Figure I.1 Classification of retrieval techniquesOn the highest level, Belkin and Croft distinguish between exact and partial match techniques. Exact match techniques are currently at use in most conventional IR systems. Queries are usually formulated using Boolean expressions and the search pattern within the query has to exactly match the text representation inside of the document to be retrieved.
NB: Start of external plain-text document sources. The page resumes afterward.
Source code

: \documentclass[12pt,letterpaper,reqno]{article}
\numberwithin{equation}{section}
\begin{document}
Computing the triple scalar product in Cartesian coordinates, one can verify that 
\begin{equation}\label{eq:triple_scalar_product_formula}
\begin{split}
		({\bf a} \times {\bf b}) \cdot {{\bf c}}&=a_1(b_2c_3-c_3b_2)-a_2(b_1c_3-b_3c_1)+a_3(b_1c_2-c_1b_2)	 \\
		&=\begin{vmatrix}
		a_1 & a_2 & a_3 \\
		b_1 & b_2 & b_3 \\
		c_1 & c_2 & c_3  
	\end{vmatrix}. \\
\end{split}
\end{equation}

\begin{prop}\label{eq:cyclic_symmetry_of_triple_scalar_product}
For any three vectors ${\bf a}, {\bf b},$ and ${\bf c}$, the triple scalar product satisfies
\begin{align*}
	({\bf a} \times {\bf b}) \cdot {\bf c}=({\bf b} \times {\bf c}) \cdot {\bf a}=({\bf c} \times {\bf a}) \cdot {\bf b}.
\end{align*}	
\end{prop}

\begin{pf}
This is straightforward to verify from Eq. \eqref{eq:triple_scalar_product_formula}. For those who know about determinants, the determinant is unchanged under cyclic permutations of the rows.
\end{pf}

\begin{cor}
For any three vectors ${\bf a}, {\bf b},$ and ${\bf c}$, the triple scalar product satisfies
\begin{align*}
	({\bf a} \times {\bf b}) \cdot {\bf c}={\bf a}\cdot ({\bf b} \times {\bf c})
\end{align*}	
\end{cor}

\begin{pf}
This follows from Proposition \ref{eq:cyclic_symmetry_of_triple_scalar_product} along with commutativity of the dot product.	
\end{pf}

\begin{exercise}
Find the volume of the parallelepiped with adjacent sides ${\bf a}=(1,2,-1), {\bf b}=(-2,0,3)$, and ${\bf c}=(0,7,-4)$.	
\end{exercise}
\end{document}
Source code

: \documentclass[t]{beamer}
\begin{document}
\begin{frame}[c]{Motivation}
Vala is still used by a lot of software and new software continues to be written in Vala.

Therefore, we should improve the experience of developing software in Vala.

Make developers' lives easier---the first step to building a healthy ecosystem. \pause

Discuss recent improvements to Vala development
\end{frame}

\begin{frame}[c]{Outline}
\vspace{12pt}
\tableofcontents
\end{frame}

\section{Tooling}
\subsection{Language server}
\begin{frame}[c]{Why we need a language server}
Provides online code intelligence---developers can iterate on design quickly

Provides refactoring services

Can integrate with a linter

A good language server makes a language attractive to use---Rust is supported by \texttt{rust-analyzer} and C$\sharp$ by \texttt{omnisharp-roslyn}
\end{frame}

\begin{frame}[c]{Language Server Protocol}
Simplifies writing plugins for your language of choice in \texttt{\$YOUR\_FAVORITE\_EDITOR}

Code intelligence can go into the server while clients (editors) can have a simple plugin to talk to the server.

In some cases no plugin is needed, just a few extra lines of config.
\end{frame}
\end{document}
Within the there are many different variants. Individual techniques search single document nodes without considering the document collection as a whole. For the feature-based techniques, documents are represented by sets of features or index terms. The index can be either defined manually or be computed automatically. The most prominent representative of this category is the vector space model, which is based on a formal model of document retrieval and indexing (see the section about the vector space model later in this chapter). In the vector space model, each document is represented by an index vector containing a set of weighted terms. For each query, documents are ranked in decreasing order of similarity to the query. The probabilistic approach is similar to the vector space model: the basic goal is to retrieve documents in order of their probability of relevance to the query. The probabilistic retrieval model was first developed by Steve Robertson and Karen Sparck Jones in the 1970s. In the probabilistic model, (as contrasted with a Boolean retrieval system) a query typed by a user to retrieve information is taken as an unstructured list of words or phrases. These terms are then matched to the documents in the database. Some authors also have suggested a fuzzy set approach for feature-based formal IR systems. Contrary to formal feature-based IR systems, there have also been a number of ad hoc similarity measures been proposed. Most of the feature-based approaches have the problem that small differences in weights can lead to significant differences in results.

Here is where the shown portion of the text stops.